Ask HN: How to get started in Java Development? - jfaucett

I was wondering if anyone could give me good advice on getting started with Java. There's so many frameworks, platforms and versions, I'm unsure how to even begin. As far as programming goes, I've been developing with linux/binutils for years as well as the typical LAMP stack (PHP, Python). But I really want a language that lets me develop for the desktop &#38; web. Where are (good) web resources for Java? I'd really like to start off learning the most "standard" and forward looking tools - think Symfony2 for PHP, or BOOST for c++). With Java its just overwhelming from though...<p>Thanks in advance,
======
zgm
With regards to Java itself, definitely check out Bruce Eckel's Thinking in
Java ([http://www.amazon.com/Thinking-Java-Edition-Bruce-
Eckel/dp/0...](http://www.amazon.com/Thinking-Java-Edition-Bruce-
Eckel/dp/0131872486/ref=sr_1_1?ie=UTF8&qid=1339056301&sr=8-1)). The 4th
edition is the most current. However, previous ones are available for free
here: <http://www.mindviewinc.com/Books/downloads.html>.

Another good introductory text is Head First Java
([http://www.amazon.com/Head-First-Java-2nd-
Edition/dp/0596009...](http://www.amazon.com/Head-First-Java-2nd-
Edition/dp/0596009208/ref=pd_sim_b_1)).

In terms of frameworks, I would recommend checking out Play!
(<http://www.playframework.org/>) for web applications. Spring is a bit more
enterprise-y, it is also a good option (<http://www.springsource.com/>).

------
gaius
You don't need a "framework" or a "platform", nor does the version matter at
this stage. Download the JDK, use the javac command line compiler and your
editor of choice, write some programs with the default APIs (e.g. Swing for
GUIs, JSPs for websites, etc). When you start to write bigger programs, think
about what you are finding difficult, _then_ look for a "framework" that
solves it.

------
rowanseymour
1\. Download Eclipse for Java developers (<http://www.eclipse.org/downloads/>)

2\. Try Oracle's Java tutorials which are surprisingly good
(<http://docs.oracle.com/javase/tutorial/>)

------
debacle
I got started with Processing, and slowly expanded from there into Java.

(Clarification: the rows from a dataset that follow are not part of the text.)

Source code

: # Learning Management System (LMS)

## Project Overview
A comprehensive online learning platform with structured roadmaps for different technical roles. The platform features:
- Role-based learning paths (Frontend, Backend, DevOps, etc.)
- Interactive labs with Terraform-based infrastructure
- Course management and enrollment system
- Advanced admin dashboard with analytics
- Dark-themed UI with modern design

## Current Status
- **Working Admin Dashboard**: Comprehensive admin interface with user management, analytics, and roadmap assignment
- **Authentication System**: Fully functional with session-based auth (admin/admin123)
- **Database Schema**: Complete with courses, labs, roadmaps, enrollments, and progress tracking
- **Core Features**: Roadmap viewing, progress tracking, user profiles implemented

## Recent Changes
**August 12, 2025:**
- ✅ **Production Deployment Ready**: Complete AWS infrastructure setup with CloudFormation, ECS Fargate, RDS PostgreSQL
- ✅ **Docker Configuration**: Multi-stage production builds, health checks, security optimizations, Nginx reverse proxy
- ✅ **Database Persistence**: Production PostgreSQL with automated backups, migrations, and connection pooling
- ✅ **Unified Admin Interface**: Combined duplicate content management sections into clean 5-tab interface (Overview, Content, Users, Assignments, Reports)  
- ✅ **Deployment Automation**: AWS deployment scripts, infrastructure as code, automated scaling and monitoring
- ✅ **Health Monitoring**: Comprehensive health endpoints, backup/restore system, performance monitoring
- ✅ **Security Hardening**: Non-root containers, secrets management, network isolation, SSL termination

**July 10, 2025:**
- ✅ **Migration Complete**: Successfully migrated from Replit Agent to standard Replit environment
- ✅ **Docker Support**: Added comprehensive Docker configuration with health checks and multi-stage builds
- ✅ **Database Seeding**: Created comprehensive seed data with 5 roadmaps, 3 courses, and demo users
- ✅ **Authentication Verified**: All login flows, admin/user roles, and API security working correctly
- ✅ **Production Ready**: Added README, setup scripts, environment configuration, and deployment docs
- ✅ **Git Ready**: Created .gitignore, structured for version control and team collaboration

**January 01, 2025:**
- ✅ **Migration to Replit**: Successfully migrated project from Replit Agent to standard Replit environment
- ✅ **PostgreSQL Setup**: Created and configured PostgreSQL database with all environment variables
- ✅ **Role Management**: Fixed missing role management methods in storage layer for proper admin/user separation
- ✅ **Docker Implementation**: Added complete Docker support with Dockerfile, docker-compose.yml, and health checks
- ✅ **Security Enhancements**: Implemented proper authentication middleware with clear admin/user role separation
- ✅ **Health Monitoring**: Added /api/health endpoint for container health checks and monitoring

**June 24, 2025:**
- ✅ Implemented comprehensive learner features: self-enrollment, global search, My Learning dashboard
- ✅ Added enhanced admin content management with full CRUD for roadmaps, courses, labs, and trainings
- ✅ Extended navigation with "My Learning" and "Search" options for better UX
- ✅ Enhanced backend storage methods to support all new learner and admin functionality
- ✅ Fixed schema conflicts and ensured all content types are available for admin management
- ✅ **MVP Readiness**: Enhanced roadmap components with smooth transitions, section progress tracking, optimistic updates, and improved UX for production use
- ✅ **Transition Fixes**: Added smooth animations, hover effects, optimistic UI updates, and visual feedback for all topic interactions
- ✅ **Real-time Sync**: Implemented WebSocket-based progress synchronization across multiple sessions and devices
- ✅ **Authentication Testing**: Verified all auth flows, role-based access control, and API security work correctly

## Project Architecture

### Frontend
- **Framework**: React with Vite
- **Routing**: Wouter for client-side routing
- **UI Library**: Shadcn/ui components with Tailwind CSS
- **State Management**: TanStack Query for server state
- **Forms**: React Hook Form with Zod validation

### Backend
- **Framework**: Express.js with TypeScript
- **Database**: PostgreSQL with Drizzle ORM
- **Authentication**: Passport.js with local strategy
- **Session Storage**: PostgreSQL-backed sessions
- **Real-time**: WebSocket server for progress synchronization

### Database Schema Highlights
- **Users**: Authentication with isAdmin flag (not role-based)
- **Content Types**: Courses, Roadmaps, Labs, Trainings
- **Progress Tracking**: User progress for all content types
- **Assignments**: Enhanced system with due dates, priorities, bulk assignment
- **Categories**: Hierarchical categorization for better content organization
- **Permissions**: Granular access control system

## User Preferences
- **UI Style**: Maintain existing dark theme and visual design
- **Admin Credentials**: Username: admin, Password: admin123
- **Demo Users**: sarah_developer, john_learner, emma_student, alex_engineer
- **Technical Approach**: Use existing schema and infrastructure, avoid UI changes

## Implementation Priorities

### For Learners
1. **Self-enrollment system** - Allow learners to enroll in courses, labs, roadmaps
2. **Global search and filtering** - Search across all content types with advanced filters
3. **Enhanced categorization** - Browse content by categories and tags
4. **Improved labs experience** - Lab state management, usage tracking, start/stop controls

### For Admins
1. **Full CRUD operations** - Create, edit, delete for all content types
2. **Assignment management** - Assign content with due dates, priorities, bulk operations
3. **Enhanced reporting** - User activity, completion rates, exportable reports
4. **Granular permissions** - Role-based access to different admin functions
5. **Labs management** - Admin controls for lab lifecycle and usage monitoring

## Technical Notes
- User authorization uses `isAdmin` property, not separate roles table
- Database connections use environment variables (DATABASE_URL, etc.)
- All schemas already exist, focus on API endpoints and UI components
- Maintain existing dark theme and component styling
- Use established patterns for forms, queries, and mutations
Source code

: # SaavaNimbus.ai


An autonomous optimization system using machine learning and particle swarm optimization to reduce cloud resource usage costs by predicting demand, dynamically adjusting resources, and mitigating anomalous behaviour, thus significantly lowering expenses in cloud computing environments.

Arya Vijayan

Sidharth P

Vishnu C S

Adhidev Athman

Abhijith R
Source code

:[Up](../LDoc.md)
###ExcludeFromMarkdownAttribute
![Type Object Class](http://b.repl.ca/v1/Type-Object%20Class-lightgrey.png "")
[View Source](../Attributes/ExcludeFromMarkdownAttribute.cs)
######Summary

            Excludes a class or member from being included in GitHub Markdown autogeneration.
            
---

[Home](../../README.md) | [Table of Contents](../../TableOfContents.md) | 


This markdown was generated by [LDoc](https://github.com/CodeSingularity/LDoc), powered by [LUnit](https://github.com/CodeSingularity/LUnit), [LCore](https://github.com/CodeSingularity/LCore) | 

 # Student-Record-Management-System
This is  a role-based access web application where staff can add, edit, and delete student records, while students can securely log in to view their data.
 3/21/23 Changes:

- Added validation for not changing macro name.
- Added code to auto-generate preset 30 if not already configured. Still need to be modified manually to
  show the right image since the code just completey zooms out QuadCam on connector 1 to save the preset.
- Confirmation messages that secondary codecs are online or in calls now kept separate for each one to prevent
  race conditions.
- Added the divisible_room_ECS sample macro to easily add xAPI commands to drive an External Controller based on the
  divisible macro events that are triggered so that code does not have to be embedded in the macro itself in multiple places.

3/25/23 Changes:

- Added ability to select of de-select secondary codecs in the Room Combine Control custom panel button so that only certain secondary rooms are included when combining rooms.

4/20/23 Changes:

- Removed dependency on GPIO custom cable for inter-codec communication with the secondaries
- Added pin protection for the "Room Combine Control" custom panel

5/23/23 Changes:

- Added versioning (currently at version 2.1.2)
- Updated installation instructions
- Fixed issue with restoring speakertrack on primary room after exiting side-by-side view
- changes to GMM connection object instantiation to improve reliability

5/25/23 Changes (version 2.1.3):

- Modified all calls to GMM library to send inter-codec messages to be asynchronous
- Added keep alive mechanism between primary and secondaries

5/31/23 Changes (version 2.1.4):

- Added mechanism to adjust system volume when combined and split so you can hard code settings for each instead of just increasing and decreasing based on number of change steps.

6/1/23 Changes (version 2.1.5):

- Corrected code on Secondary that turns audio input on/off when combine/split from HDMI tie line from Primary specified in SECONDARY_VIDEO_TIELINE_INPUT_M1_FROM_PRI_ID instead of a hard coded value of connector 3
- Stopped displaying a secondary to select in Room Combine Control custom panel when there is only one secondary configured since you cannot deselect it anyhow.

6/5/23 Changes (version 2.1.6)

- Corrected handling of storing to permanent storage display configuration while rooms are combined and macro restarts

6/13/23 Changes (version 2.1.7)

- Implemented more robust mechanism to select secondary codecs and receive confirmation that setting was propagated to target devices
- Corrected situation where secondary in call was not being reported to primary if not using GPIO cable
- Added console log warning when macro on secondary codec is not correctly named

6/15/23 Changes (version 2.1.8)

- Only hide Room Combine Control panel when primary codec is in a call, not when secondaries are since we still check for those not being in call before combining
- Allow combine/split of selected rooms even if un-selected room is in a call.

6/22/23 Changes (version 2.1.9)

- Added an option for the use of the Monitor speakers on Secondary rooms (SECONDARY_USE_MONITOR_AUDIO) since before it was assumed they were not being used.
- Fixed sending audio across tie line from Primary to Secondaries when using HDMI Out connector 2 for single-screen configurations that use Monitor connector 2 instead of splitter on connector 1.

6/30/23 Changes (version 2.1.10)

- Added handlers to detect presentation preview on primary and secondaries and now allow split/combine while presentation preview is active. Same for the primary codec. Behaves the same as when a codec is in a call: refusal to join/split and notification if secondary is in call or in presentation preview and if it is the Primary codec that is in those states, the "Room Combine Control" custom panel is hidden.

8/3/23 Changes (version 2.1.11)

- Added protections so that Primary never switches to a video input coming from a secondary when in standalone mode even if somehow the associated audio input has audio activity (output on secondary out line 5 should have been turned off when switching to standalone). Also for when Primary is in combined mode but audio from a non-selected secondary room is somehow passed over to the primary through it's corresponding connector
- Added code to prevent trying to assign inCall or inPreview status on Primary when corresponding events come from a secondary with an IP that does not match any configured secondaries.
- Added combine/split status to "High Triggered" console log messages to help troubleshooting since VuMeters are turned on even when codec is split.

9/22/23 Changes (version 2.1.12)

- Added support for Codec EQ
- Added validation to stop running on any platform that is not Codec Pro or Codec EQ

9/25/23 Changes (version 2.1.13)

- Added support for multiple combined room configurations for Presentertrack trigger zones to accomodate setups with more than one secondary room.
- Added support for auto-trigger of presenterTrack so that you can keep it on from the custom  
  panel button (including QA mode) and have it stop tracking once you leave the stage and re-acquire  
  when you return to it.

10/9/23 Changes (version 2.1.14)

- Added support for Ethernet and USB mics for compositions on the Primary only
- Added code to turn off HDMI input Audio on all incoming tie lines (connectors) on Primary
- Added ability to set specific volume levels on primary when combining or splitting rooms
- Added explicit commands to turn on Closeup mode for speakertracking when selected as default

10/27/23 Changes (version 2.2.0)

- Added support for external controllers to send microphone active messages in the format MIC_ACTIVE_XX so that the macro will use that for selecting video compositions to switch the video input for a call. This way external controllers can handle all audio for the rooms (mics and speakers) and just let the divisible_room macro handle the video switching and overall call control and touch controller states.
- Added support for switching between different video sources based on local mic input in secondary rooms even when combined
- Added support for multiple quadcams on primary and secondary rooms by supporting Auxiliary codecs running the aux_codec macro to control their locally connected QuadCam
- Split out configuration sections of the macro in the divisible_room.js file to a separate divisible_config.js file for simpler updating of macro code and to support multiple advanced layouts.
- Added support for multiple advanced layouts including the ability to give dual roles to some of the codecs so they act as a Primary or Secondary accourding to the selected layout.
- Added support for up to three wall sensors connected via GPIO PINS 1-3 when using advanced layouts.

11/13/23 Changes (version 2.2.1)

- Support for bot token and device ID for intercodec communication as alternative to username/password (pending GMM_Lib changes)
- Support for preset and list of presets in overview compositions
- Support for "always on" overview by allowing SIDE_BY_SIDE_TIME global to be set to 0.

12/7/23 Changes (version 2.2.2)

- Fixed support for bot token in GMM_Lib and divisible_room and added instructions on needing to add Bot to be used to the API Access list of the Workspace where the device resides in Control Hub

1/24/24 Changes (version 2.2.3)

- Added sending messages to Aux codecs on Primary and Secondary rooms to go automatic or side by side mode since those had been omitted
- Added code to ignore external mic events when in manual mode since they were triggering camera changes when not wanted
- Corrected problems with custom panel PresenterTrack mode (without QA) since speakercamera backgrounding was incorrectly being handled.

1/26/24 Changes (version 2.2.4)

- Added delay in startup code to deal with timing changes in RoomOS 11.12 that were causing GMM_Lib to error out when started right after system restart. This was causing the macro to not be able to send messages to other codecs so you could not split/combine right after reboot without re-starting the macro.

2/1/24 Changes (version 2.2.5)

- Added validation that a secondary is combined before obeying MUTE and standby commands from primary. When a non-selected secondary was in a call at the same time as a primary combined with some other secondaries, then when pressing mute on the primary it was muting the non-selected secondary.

It was quite fun (I built a few games) and I learned a lot about the language
before I had to start learning the libraries, which was nice.

------
wallzz
first you need to learn the Object Oriented Paradigm .and how you can write
Classes and objects in java. then try to learn how you can develop desktop
application you have two main frameworks for the GUI (JavaFX and Swing) I
recommend JavaFX because oracle doesn't support anymore Swing. Then comes the
best part, the Java Entreprise Edition (JEE ) ,its here where the fun begins
,JEE is for web application s, first you need to learn JSP and Servlet, and
then take a look at the web frameworks that exists like (Play, Spring, Struts
,JSF ...)

------
greghouse
you can also check out online beginner lectures for java.